Wreckless Eric & Amy Rigby – In My Room (Two-Way Family Favorites): The husband and wife team take on The Beach Boys on this track from their covers LP. Rigby’s tender lead vocal is pushed to the background, under the prominent guitar.
Madness – Believe Me (One Step Beyond): Even on their first album, Madness showed their love for music hall and pop. This has a slight ska rhythm, but it’s really just bouncy Britpop with Mike Barson’s piano really driving the track.
Mega City Four – Thanx (Terribly Sorry Bob): The early MC4 was strongly inspired by Husker Du, with the blend of strong melodies and quick tempos. But they weren’t imitators, as Wiz’s melancholy and sincere vibe but a distinct stamp on the material.

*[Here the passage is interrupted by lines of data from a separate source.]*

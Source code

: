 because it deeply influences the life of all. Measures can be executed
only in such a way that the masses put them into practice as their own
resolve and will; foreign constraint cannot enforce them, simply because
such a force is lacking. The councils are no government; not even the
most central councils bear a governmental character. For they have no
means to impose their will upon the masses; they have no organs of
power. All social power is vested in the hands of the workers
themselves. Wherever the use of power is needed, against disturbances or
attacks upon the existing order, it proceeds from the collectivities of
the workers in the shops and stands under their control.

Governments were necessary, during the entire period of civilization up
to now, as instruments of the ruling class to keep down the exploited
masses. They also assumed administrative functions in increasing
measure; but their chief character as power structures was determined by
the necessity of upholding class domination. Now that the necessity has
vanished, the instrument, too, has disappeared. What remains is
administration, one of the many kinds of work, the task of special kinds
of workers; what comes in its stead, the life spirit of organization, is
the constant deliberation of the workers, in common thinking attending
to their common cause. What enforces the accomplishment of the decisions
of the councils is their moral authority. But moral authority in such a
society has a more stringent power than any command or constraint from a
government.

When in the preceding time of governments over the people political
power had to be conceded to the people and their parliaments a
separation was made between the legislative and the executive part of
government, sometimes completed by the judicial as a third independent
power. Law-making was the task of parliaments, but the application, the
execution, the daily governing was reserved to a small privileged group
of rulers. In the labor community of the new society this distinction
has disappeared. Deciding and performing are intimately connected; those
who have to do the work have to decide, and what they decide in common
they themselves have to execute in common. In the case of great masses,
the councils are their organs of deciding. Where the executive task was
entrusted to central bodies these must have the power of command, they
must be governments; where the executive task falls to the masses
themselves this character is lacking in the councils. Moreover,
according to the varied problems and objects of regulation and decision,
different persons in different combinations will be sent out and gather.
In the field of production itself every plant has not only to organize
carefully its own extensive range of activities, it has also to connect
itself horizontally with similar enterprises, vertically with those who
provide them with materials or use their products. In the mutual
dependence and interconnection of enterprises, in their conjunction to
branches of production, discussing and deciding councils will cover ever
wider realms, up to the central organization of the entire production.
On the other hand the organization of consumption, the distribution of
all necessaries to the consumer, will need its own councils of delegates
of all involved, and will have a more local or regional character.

Johnny Bristol – Hang On In There Baby (Can You Dig It?: The ‘70s Soul Experience): Bristol got his start as a songwriter at Motown, going out on his own in the early ‘70s. This song is a lush soul ballad, sounding like a cross between Al Wilson and Barry White.
Stevie Wonder – Contusion (Songs in the Key of Life): This lively jazz-funk jam is part of the super diverse Side 1 of what I believe to be the greatest double album of all time. Yes, even better than Reflektor.
Astrid – Hard to Be a Person (Play Dead): Nifty use of the electric rhythm guitar reverb as a percussion sound. This is a really cleverly arranged twee pop tune, with some creative bass playing and a simple rise-and-fall melody.
Bob Seger – Get Out of Denver (Seven): Some critics have called this the best Chuck Berry homage ever written. It definitely follows in the “Johnny B. Goode” mode, with Seger penning some great rhythmic lyrics. A classic.